Ondex workflow module development manual

For Ondex version 0.1.3

Prerequisites and requirements

It is assumed that the reader of this document possesses appropriate prior knowledge about writing Java 1.6 programs, as well as the usage of the tools Subversion and Maven2.

To follow the steps described in this manual it is required to have an installation of Sun JDK1.6, the latest version of Subversion and Maven2 ready on a computer.

Preparations

The following steps are only required until the Ondex workflow engine is deployed to the Maven repository at Rothamsted Research.

  1. Check out the Ondex workflow engine from sourceforge.net using the command:
    svn co https://ondex.svn.sourceforge.net/svnroot/ondex/trunk/ondex_parent ondex_parent
  2. Change into the resulting directory ondex_parent and compile the contents using the command:
    mvn install

Your local maven repository now contains all required Ondex libraries.

Creating a new workflow module

  1. Create a new maven project, by creating a new folder containing a pom file. Specify the following artifact as the pom's parent:
    • Group ID: net.sourceforge.ondex
    • Artifact ID: modules
    • Version: 0.1.3-SNAPSHOT
  2. Add the following snapshot repository reference to your maven installation's settings.xml:
    • http://ondex.rothamsted.bbsrc.ac.uk/nexus/content/groups/public-snapshots
  3. Create the standard maven java direcory in your new folder. (src/main/java)
  4. Create a new Java package inside src/main/java

Dealing with Maven bugs

There are currently a few maven bugs that turn the creation of new workflow components into quite a hassle. To save you from unnecessary frustration we will list a few hacks here that help bypass these troubles.

Artefact version bug

Maven currently suffers from a bug that does not allow an artifact to have a version number that differs from its parent's version number. Thus your artifact must match Ondex's latest version number: 0.1.3-SNAPSHOT.

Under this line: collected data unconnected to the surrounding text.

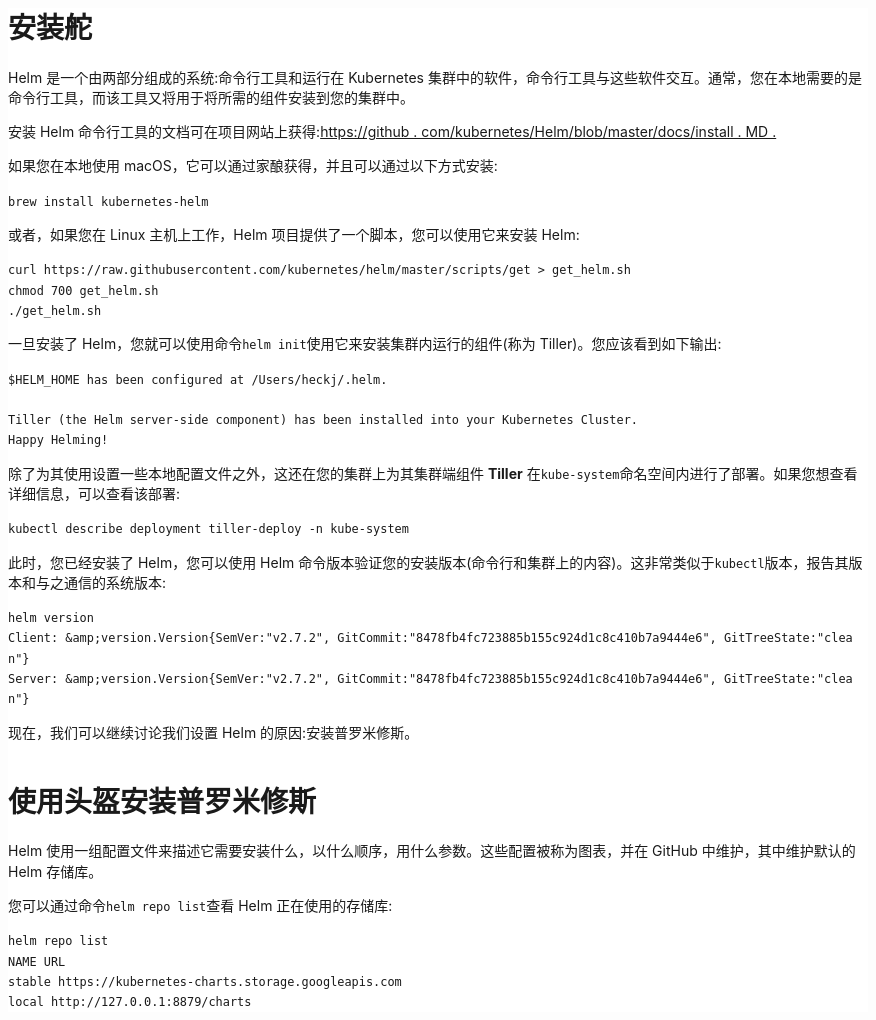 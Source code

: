 # 安装舵

Helm 是一个由两部分组成的系统:命令行工具和运行在 Kubernetes 集群中的软件，命令行工具与这些软件交互。通常，您在本地需要的是命令行工具，而该工具又将用于将所需的组件安装到您的集群中。

安装 Helm 命令行工具的文档可在项目网站上获得:[https://github . com/kubernetes/Helm/blob/master/docs/install . MD .](https://github.com/kubernetes/helm/blob/master/docs/install.md)

如果您在本地使用 macOS，它可以通过家酿获得，并且可以通过以下方式安装:

```
brew install kubernetes-helm
```

或者，如果您在 Linux 主机上工作，Helm 项目提供了一个脚本，您可以使用它来安装 Helm:

```
curl https://raw.githubusercontent.com/kubernetes/helm/master/scripts/get > get_helm.sh
chmod 700 get_helm.sh
./get_helm.sh
```

一旦安装了 Helm，您就可以使用命令`helm init`使用它来安装集群内运行的组件(称为 Tiller)。您应该看到如下输出:

```
$HELM_HOME has been configured at /Users/heckj/.helm.

Tiller (the Helm server-side component) has been installed into your Kubernetes Cluster.
Happy Helming!
```

除了为其使用设置一些本地配置文件之外，这还在您的集群上为其集群端组件 **Tiller** 在`kube-system`命名空间内进行了部署。如果您想查看详细信息，可以查看该部署:

```
kubectl describe deployment tiller-deploy -n kube-system
```

此时，您已经安装了 Helm，您可以使用 Helm 命令版本验证您的安装版本(命令行和集群上的内容)。这非常类似于`kubectl`版本，报告其版本和与之通信的系统版本:

```
helm version 
Client: &amp;version.Version{SemVer:"v2.7.2", GitCommit:"8478fb4fc723885b155c924d1c8c410b7a9444e6", GitTreeState:"clean"}
Server: &amp;version.Version{SemVer:"v2.7.2", GitCommit:"8478fb4fc723885b155c924d1c8c410b7a9444e6", GitTreeState:"clean"}
```

现在，我们可以继续讨论我们设置 Helm 的原因:安装普罗米修斯。

# 使用头盔安装普罗米修斯

Helm 使用一组配置文件来描述它需要安装什么，以什么顺序，用什么参数。这些配置被称为图表，并在 GitHub 中维护，其中维护默认的 Helm 存储库。

您可以通过命令`helm repo list`查看 Helm 正在使用的存储库:

```
helm repo list 
NAME URL
stable https://kubernetes-charts.storage.googleapis.com
local http://127.0.0.1:8879/charts
```
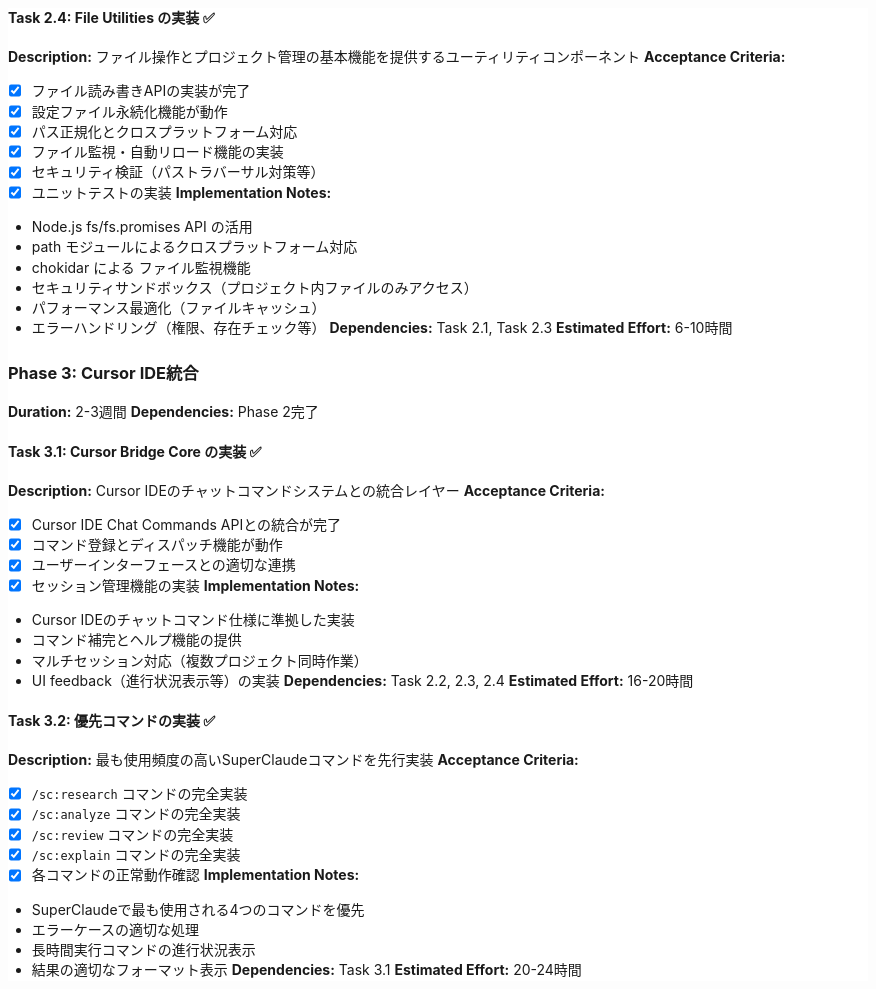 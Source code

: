 #### Task 2.4: File Utilities の実装 ✅
**Description:** ファイル操作とプロジェクト管理の基本機能を提供するユーティリティコンポーネント
**Acceptance Criteria:**
- [x] ファイル読み書きAPIの実装が完了
- [x] 設定ファイル永続化機能が動作
- [x] パス正規化とクロスプラットフォーム対応
- [x] ファイル監視・自動リロード機能の実装
- [x] セキュリティ検証（パストラバーサル対策等）
- [x] ユニットテストの実装
**Implementation Notes:**
- Node.js fs/fs.promises API の活用
- path モジュールによるクロスプラットフォーム対応
- chokidar による ファイル監視機能
- セキュリティサンドボックス（プロジェクト内ファイルのみアクセス）
- パフォーマンス最適化（ファイルキャッシュ）
- エラーハンドリング（権限、存在チェック等）
**Dependencies:** Task 2.1, Task 2.3
**Estimated Effort:** 6-10時間

### Phase 3: Cursor IDE統合
**Duration:** 2-3週間
**Dependencies:** Phase 2完了

#### Task 3.1: Cursor Bridge Core の実装 ✅
**Description:** Cursor IDEのチャットコマンドシステムとの統合レイヤー
**Acceptance Criteria:**
- [x] Cursor IDE Chat Commands APIとの統合が完了
- [x] コマンド登録とディスパッチ機能が動作
- [x] ユーザーインターフェースとの適切な連携
- [x] セッション管理機能の実装
**Implementation Notes:**
- Cursor IDEのチャットコマンド仕様に準拠した実装
- コマンド補完とヘルプ機能の提供
- マルチセッション対応（複数プロジェクト同時作業）
- UI feedback（進行状況表示等）の実装
**Dependencies:** Task 2.2, 2.3, 2.4
**Estimated Effort:** 16-20時間

#### Task 3.2: 優先コマンドの実装 ✅
**Description:** 最も使用頻度の高いSuperClaudeコマンドを先行実装
**Acceptance Criteria:**
- [x] `/sc:research` コマンドの完全実装
- [x] `/sc:analyze` コマンドの完全実装
- [x] `/sc:review` コマンドの完全実装
- [x] `/sc:explain` コマンドの完全実装
- [x] 各コマンドの正常動作確認
**Implementation Notes:**
- SuperClaudeで最も使用される4つのコマンドを優先
- エラーケースの適切な処理
- 長時間実行コマンドの進行状況表示
- 結果の適切なフォーマット表示
**Dependencies:** Task 3.1
**Estimated Effort:** 20-24時間
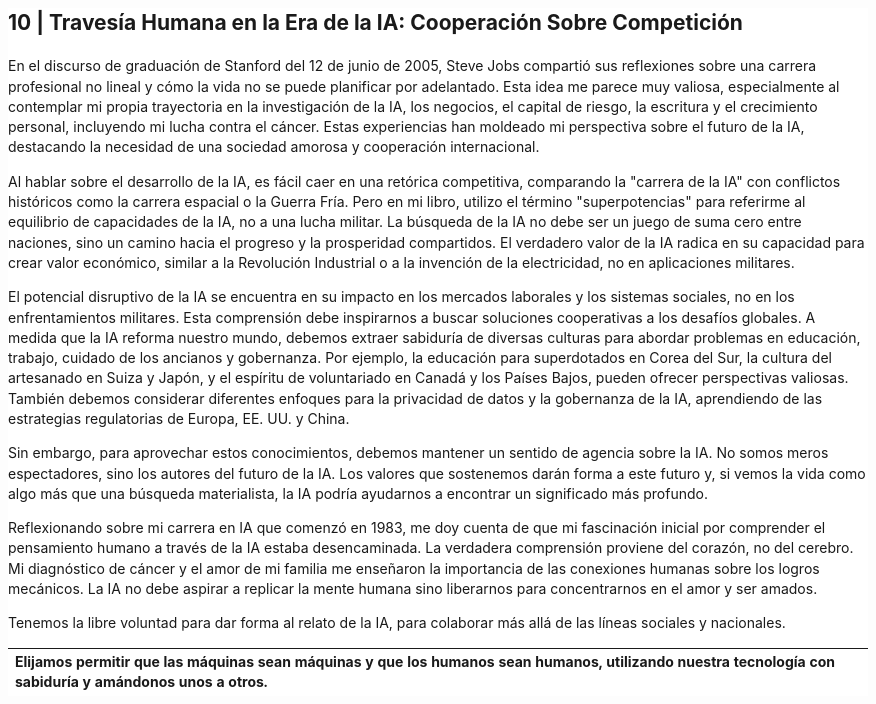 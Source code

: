 ## 10 | Travesía Humana en la Era de la IA: Cooperación Sobre Competición

En el discurso de graduación de Stanford del 12 de junio de 2005, Steve Jobs compartió sus reflexiones sobre una carrera profesional no lineal y cómo la vida no se puede planificar por adelantado. Esta idea me parece muy valiosa, especialmente al contemplar mi propia trayectoria en la investigación de la IA, los negocios, el capital de riesgo, la escritura y el crecimiento personal, incluyendo mi lucha contra el cáncer. Estas experiencias han moldeado mi perspectiva sobre el futuro de la IA, destacando la necesidad de una sociedad amorosa y cooperación internacional.

Al hablar sobre el desarrollo de la IA, es fácil caer en una retórica competitiva, comparando la "carrera de la IA" con conflictos históricos como la carrera espacial o la Guerra Fría. Pero en mi libro, utilizo el término "superpotencias" para referirme al equilibrio de capacidades de la IA, no a una lucha militar. La búsqueda de la IA no debe ser un juego de suma cero entre naciones, sino un camino hacia el progreso y la prosperidad compartidos. El verdadero valor de la IA radica en su capacidad para crear valor económico, similar a la Revolución Industrial o a la invención de la electricidad, no en aplicaciones militares.

El potencial disruptivo de la IA se encuentra en su impacto en los mercados laborales y los sistemas sociales, no en los enfrentamientos militares. Esta comprensión debe inspirarnos a buscar soluciones cooperativas a los desafíos globales. A medida que la IA reforma nuestro mundo, debemos extraer sabiduría de diversas culturas para abordar problemas en educación, trabajo, cuidado de los ancianos y gobernanza. Por ejemplo, la educación para superdotados en Corea del Sur, la cultura del artesanado en Suiza y Japón, y el espíritu de voluntariado en Canadá y los Países Bajos, pueden ofrecer perspectivas valiosas. También debemos considerar diferentes enfoques para la privacidad de datos y la gobernanza de la IA, aprendiendo de las estrategias regulatorias de Europa, EE. UU. y China.

Sin embargo, para aprovechar estos conocimientos, debemos mantener un sentido de agencia sobre la IA. No somos meros espectadores, sino los autores del futuro de la IA. Los valores que sostenemos darán forma a este futuro y, si vemos la vida como algo más que una búsqueda materialista, la IA podría ayudarnos a encontrar un significado más profundo.

Reflexionando sobre mi carrera en IA que comenzó en 1983, me doy cuenta de que mi fascinación inicial por comprender el pensamiento humano a través de la IA estaba desencaminada. La verdadera comprensión proviene del corazón, no del cerebro. Mi diagnóstico de cáncer y el amor de mi familia me enseñaron la importancia de las conexiones humanas sobre los logros mecánicos. La IA no debe aspirar a replicar la mente humana sino liberarnos para concentrarnos en el amor y ser amados.

Tenemos la libre voluntad para dar forma al relato de la IA, para colaborar más allá de las líneas sociales y nacionales. 

|**Elijamos permitir que las máquinas sean máquinas y que los humanos sean humanos, utilizando nuestra tecnología con sabiduría y amándonos unos a otros.**|
| :---------- |

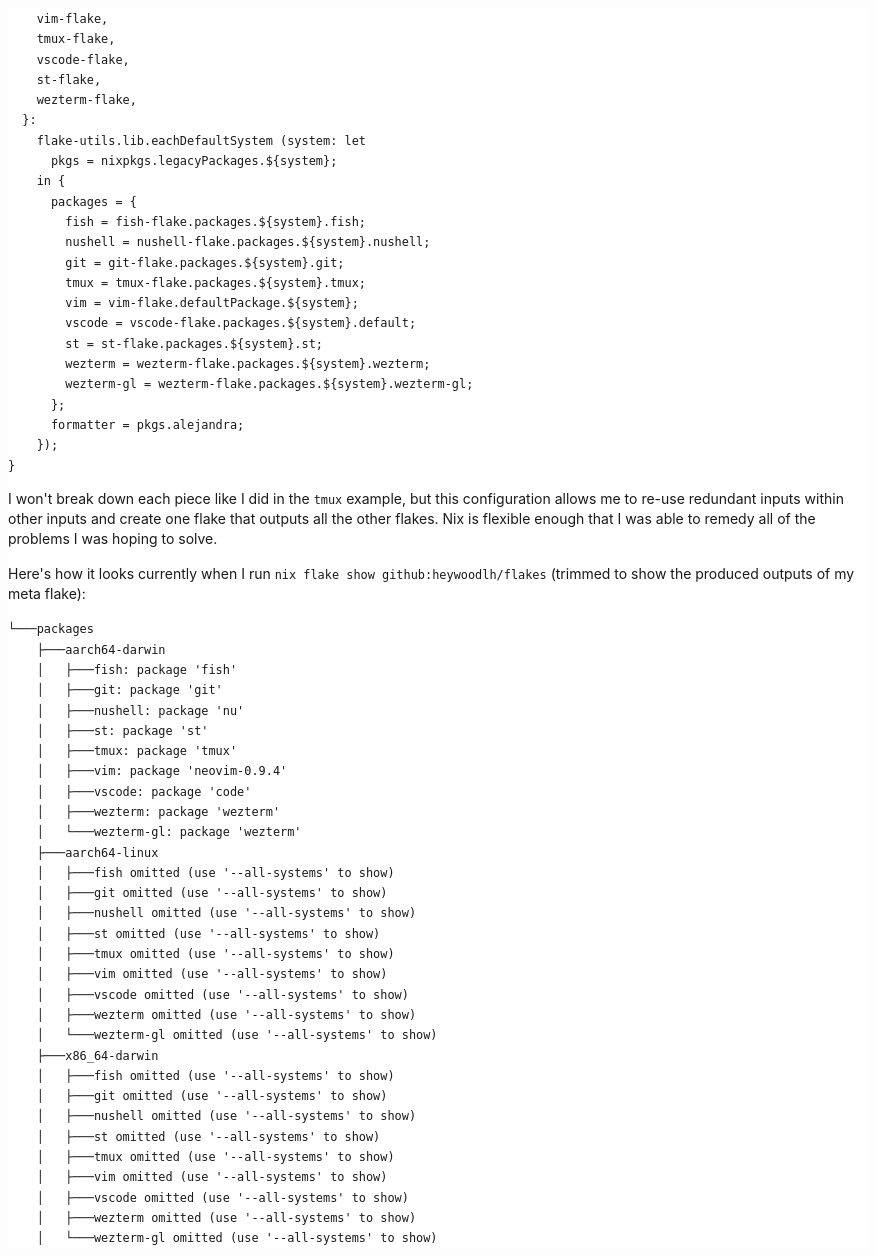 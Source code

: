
 ```
    vim-flake,
    tmux-flake,
    vscode-flake,
    st-flake,
    wezterm-flake,
  }:
    flake-utils.lib.eachDefaultSystem (system: let
      pkgs = nixpkgs.legacyPackages.${system};
    in {
      packages = {
        fish = fish-flake.packages.${system}.fish;
        nushell = nushell-flake.packages.${system}.nushell;
        git = git-flake.packages.${system}.git;
        tmux = tmux-flake.packages.${system}.tmux;
        vim = vim-flake.defaultPackage.${system};
        vscode = vscode-flake.packages.${system}.default;
        st = st-flake.packages.${system}.st;
        wezterm = wezterm-flake.packages.${system}.wezterm;
        wezterm-gl = wezterm-flake.packages.${system}.wezterm-gl;
      };
      formatter = pkgs.alejandra;
    });
}
```

I won't break down each piece like I did in the `tmux` example, but this configuration allows me to re-use redundant inputs within other inputs and create one flake that outputs all the other flakes. Nix is flexible enough that I was able to remedy all of the problems I was hoping to solve.

Here's how it looks currently when I run `nix flake show github:heywoodlh/flakes` (trimmed to show the produced outputs of my meta flake):

```
└───packages
    ├───aarch64-darwin
    │   ├───fish: package 'fish'
    │   ├───git: package 'git'
    │   ├───nushell: package 'nu'
    │   ├───st: package 'st'
    │   ├───tmux: package 'tmux'
    │   ├───vim: package 'neovim-0.9.4'
    │   ├───vscode: package 'code'
    │   ├───wezterm: package 'wezterm'
    │   └───wezterm-gl: package 'wezterm'
    ├───aarch64-linux
    │   ├───fish omitted (use '--all-systems' to show)
    │   ├───git omitted (use '--all-systems' to show)
    │   ├───nushell omitted (use '--all-systems' to show)
    │   ├───st omitted (use '--all-systems' to show)
    │   ├───tmux omitted (use '--all-systems' to show)
    │   ├───vim omitted (use '--all-systems' to show)
    │   ├───vscode omitted (use '--all-systems' to show)
    │   ├───wezterm omitted (use '--all-systems' to show)
    │   └───wezterm-gl omitted (use '--all-systems' to show)
    ├───x86_64-darwin
    │   ├───fish omitted (use '--all-systems' to show)
    │   ├───git omitted (use '--all-systems' to show)
    │   ├───nushell omitted (use '--all-systems' to show)
    │   ├───st omitted (use '--all-systems' to show)
    │   ├───tmux omitted (use '--all-systems' to show)
    │   ├───vim omitted (use '--all-systems' to show)
    │   ├───vscode omitted (use '--all-systems' to show)
    │   ├───wezterm omitted (use '--all-systems' to show)
    │   └───wezterm-gl omitted (use '--all-systems' to show)
```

Parent dependency resolution bug

Another bug in maven currently prevents it from correctly resolving the download URL of parent dependencies. This means that your builds will fail unless you follow the instructions below:

  1. Follow this link in your browser. You will see a listing of all snapshot builds of the Ondex modules artifact. The file names will contain identifiers for the different snapshot builds, consisting of date, time and number of the build (For example, 20101019.002606-323 is for build number 323 from the 19/10/2010, 00:26:06).
  2. Scroll to the bottom of the page to find the latest build and copy its build identifier.
  3. In your pom file go to the version field of the parent declaration and replace the String "SNAPSHOT" with the build ID you just copied from the browser.
  4. Build your artifact using the command
    mvn install
    It should now succeed in downloading the required dependencies.
  5. After your build has succeeded, you can change the parent version field back to what it was before. It should now build just fine.

Using external libraries

As a general rule one can make use of any external library by defining it as a dependency in the pom file. During compile time all dependencies will be automatically downloaded and merged into the resulting plug-in jar file.

If a required library is already used by the Ondex workflow engine, it is of course not necessary to merge it into the jar file. In this case, simply set its dependency scope to provided. Here is a list of all libraries that are already in use:

Creating a workflow component

There are several different types of workflow components in Ondex:

For more information about the different workflow components, please see the workflow component documentation.

Common technical aspects

All workflow components have some important common technical aspects.

ID, name and version information

Each workflow component features three methods called String getId(), String getName() and String getVersion().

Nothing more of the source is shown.